The purpose of this tax-free pension zone was to encourage people to save, to supplement what pension they might, eventually, receive from the State. There was cross-party consensus that people should be automatically enrolled into a pension-saving arrangement, with the eventual purpose of securing a lifetime annuity; this was a good idea. But now we’re told “Never mind all that tosh about being responsible and trying to secure a steady income, take the money now, have a party, worry about tomorrow, tomorrow”.

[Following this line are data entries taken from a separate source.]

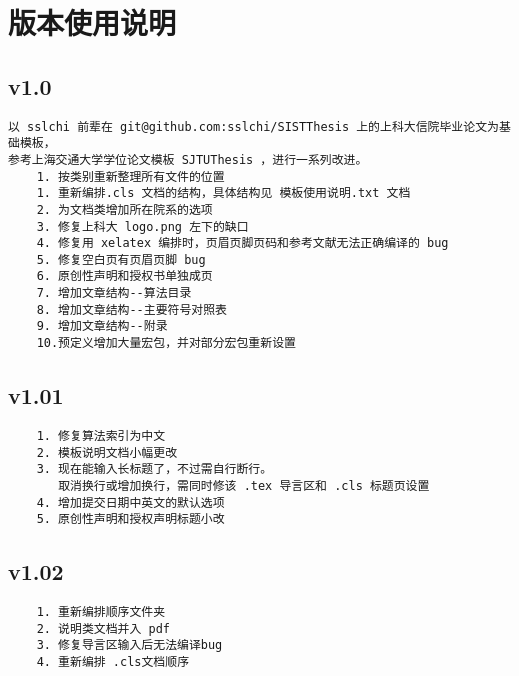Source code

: \chapter{版本使用说明}
\section*{v1.0}
\begin{verbatim}
以 sslchi 前辈在 git@github.com:sslchi/SISTThesis 上的上科大信院毕业论文为基础模板，
参考上海交通大学学位论文模板 SJTUThesis ，进行一系列改进。
    1. 按类别重新整理所有文件的位置
    1. 重新编排.cls 文档的结构，具体结构见 模板使用说明.txt 文档
    2. 为文档类增加所在院系的选项
    3. 修复上科大 logo.png 左下的缺口
    4. 修复用 xelatex 编排时，页眉页脚页码和参考文献无法正确编译的 bug
    5. 修复空白页有页眉页脚 bug
    6. 原创性声明和授权书单独成页
    7. 增加文章结构--算法目录
    8. 增加文章结构--主要符号对照表
    9. 增加文章结构--附录
    10.预定义增加大量宏包，并对部分宏包重新设置
\end{verbatim}

\section*{v1.01}
\begin{verbatim}
    1. 修复算法索引为中文
    2. 模板说明文档小幅更改
    3. 现在能输入长标题了，不过需自行断行。
       取消换行或增加换行，需同时修该 .tex 导言区和 .cls 标题页设置
    4. 增加提交日期中英文的默认选项
    5. 原创性声明和授权声明标题小改
\end{verbatim}

\section*{v1.02}
\begin{verbatim}
    1. 重新编排顺序文件夹
    2. 说明类文档并入 pdf
    3. 修复导言区输入后无法编译bug
    4. 重新编排 .cls文档顺序
\end{verbatim}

At the moment, in the UK, about 400,000 people buy an annuity every year, worth about £11bn. Experience from other countries tells us that when the requirement to buy an annuity is removed, the numbers doing so fall drastically. This results in lowering the annuity rates, and so those who would still choose a responsible annuity option are penalised. Those not wanting to buy at the reduced rate, may look around and invest in the buy-to-let market, so increasing house prices for first-time buyers, and reducing home ownership. Others will choose to draw-down their pension pot, until nothing remains and all they have left is the State pension.
So, what are the likely consequences of the Osborne/Webb giveaway budget? More pensioner poverty, more inequality, a buy-to-let boom, less home-ownership, and lower annuity rates? That would be quite an achievement.
Maybe we shouldn’t have had that last sherry in San Antonio.